Anderson was honest enough to admit the 'mulligan' that so many 'Hard SF' authors and fans give themselves: Faster Than Light Travel. FTL is literally less likely than almost anything ERB put into A Princess of Mars, yet Starman Jones is still considered 'SF' and APoM is not.

The third story in Going For Infinity is 'Sam Hall', a much-anthologized tale that--unlike some 'classics' from the 'Golden Age of SF'--richly deserves it. It's not about adventures in a far-flung galaxy. Instead, it tells the story of a lone man fighting against a computerized, totalitarian state in the near future. Here's Poul:

'By 1950 I was no longer living hand to mouth but had enough reserves for travel. That year a friend and I took a cross-country drive to a conference in New York.
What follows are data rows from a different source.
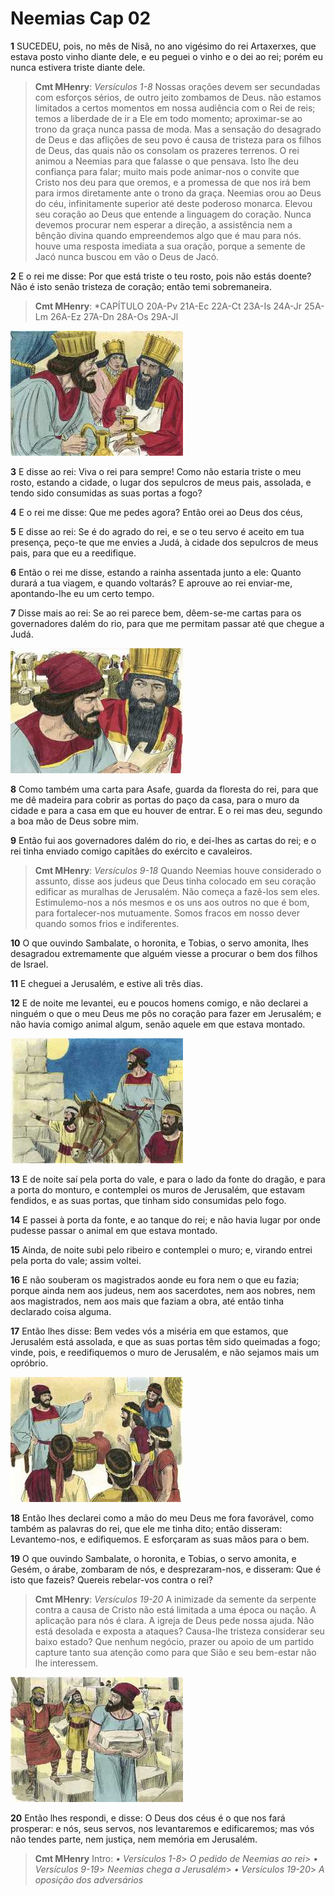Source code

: # Neemias Cap 02

**1** 	SUCEDEU, pois, no mês de Nisã, no ano vigésimo do rei Artaxerxes, que estava posto vinho diante dele, e eu peguei o vinho e o dei ao rei; porém eu nunca estivera triste diante dele.

> **Cmt MHenry**: *Versículos 1-8* Nossas orações devem ser secundadas com esforços sérios, de outro jeito zombamos de Deus. não estamos limitados a certos momentos em nossa audiência com o Rei de reis; temos a liberdade de ir a Ele em todo momento; aproximar-se ao trono da graça nunca passa de moda. Mas a sensação do desagrado de Deus e das aflições de seu povo é causa de tristeza para os filhos de Deus, das quais não os consolam os prazeres terrenos. O rei animou a Neemias para que falasse o que pensava. Isto lhe deu confiança para falar; muito mais pode animar-nos o convite que Cristo nos deu para que oremos, e a promessa de que nos irá bem para irmos diretamente ante o trono da graça. Neemias orou ao Deus do céu, infinitamente superior até deste poderoso monarca. Elevou seu coração ao Deus que entende a linguagem do coração. Nunca devemos procurar nem esperar a direção, a assistência nem a bênção divina quando empreendemos algo que é mau para nós. houve uma resposta imediata a sua oração, porque a semente de Jacó nunca buscou em vão o Deus de Jacó.

**2** 	E o rei me disse: Por que está triste o teu rosto, pois não estás doente? Não é isto senão tristeza de coração; então temi sobremaneira.

> **Cmt MHenry**: *CAPÍTULO 20A-Pv 21A-Ec 22A-Ct 23A-Is 24A-Jr 25A-Lm 26A-Ez 27A-Dn 28A-Os 29A-Jl

![](../Images/SweetPublishing/16-2-1.jpg) 

**3** 	E disse ao rei: Viva o rei para sempre! Como não estaria triste o meu rosto, estando a cidade, o lugar dos sepulcros de meus pais, assolada, e tendo sido consumidas as suas portas a fogo?

**4** 	E o rei me disse: Que me pedes agora? Então orei ao Deus dos céus,

**5** 	E disse ao rei: Se é do agrado do rei, e se o teu servo é aceito em tua presença, peço-te que me envies a Judá, à cidade dos sepulcros de meus pais, para que eu a reedifique.

**6** 	Então o rei me disse, estando a rainha assentada junto a ele: Quanto durará a tua viagem, e quando voltarás? E aprouve ao rei enviar-me, apontando-lhe eu um certo tempo.

**7** 	Disse mais ao rei: Se ao rei parece bem, dêem-se-me cartas para os governadores dalém do rio, para que me permitam passar até que chegue a Judá.

![](../Images/SweetPublishing/16-2-2.jpg) 

**8** 	Como também uma carta para Asafe, guarda da floresta do rei, para que me dê madeira para cobrir as portas do paço da casa, para o muro da cidade e para a casa em que eu houver de entrar. E o rei mas deu, segundo a boa mão de Deus sobre mim.

**9** 	Então fui aos governadores dalém do rio, e dei-lhes as cartas do rei; e o rei tinha enviado comigo capitães do exército e cavaleiros.

> **Cmt MHenry**: *Versículos 9-18* Quando Neemias houve considerado o assunto, disse aos judeus que Deus tinha colocado em seu coração edificar as muralhas de Jerusalém. Não começa a fazê-los sem eles. Estimulemo-nos a nós mesmos e os uns aos outros no que é bom, para fortalecer-nos mutuamente. Somos fracos em nosso dever quando somos frios e indiferentes.

**10** 	O que ouvindo Sambalate, o horonita, e Tobias, o servo amonita, lhes desagradou extremamente que alguém viesse a procurar o bem dos filhos de Israel.

**11** 	E cheguei a Jerusalém, e estive ali três dias.

**12** 	E de noite me levantei, eu e poucos homens comigo, e não declarei a ninguém o que o meu Deus me pôs no coração para fazer em Jerusalém; e não havia comigo animal algum, senão aquele em que estava montado.

![](../Images/SweetPublishing/16-2-3.jpg) 

**13** 	E de noite saí pela porta do vale, e para o lado da fonte do dragão, e para a porta do monturo, e contemplei os muros de Jerusalém, que estavam fendidos, e as suas portas, que tinham sido consumidas pelo fogo.

**14** 	E passei à porta da fonte, e ao tanque do rei; e não havia lugar por onde pudesse passar o animal em que estava montado.

**15** 	Ainda, de noite subi pelo ribeiro e contemplei o muro; e, virando entrei pela porta do vale; assim voltei.

**16** 	E não souberam os magistrados aonde eu fora nem o que eu fazia; porque ainda nem aos judeus, nem aos sacerdotes, nem aos nobres, nem aos magistrados, nem aos mais que faziam a obra, até então tinha declarado coisa alguma.

**17** 	Então lhes disse: Bem vedes vós a miséria em que estamos, que Jerusalém está assolada, e que as suas portas têm sido queimadas a fogo; vinde, pois, e reedifiquemos o muro de Jerusalém, e não sejamos mais um opróbrio.

![](../Images/SweetPublishing/16-2-4.jpg) 

**18** 	Então lhes declarei como a mão do meu Deus me fora favorável, como também as palavras do rei, que ele me tinha dito; então disseram: Levantemo-nos, e edifiquemos. E esforçaram as suas mãos para o bem.

**19** 	O que ouvindo Sambalate, o horonita, e Tobias, o servo amonita, e Gesém, o árabe, zombaram de nós, e desprezaram-nos, e disseram: Que é isto que fazeis? Quereis rebelar-vos contra o rei?

> **Cmt MHenry**: *Versículos 19-20* A inimizade da semente da serpente contra a causa de Cristo não está limitada a uma época ou nação. A aplicação para nós é clara. A igreja de Deus pede nossa ajuda. Não está desolada e exposta a ataques? Causa-lhe tristeza considerar seu baixo estado? Que nenhum negócio, prazer ou apoio de um partido capture tanto sua atenção como para que Sião e seu bem-estar não lhe interessem.

![](../Images/SweetPublishing/16-2-5.jpg) 

**20** 	Então lhes respondi, e disse: O Deus dos céus é o que nos fará prosperar: e nós, seus servos, nos levantaremos e edificaremos; mas vós não tendes parte, nem justiça, nem memória em Jerusalém.


> **Cmt MHenry** Intro: *• Versículos 1-8*> *O pedido de Neemias ao rei*> *• Versículos 9-19*> *Neemias chega a Jerusalém*> *• Versículos 19-20*> *A oposição dos adversários*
Along the way we visited MIT to see the Bush differential analyzer, the world’s most powerful computer. It was an awesome sight, tall stacks of blinking vacuum tubes reaching back through a cavernous chamber...

In 1951 I spent several months bicycling and youth hosteling abroad. Those were magnificent months, but unavoidably had their few small annoyances. One was the requirement to fill out a silly little form everywhere I stayed, with such information as my passport number, where I had last stopped, andwhere I was going next—a form that would only molder in local police archives. No one ever actually looked at the passport. We’ve since been afflicted with similar things over here, but America was more innocent then. Occasionally, somewhat childishly, I let off steam by registering as Sam Hall, the subject of a rowdy old ballad we often sang in the MFS [Minneapolis Fantasy Society]. (...)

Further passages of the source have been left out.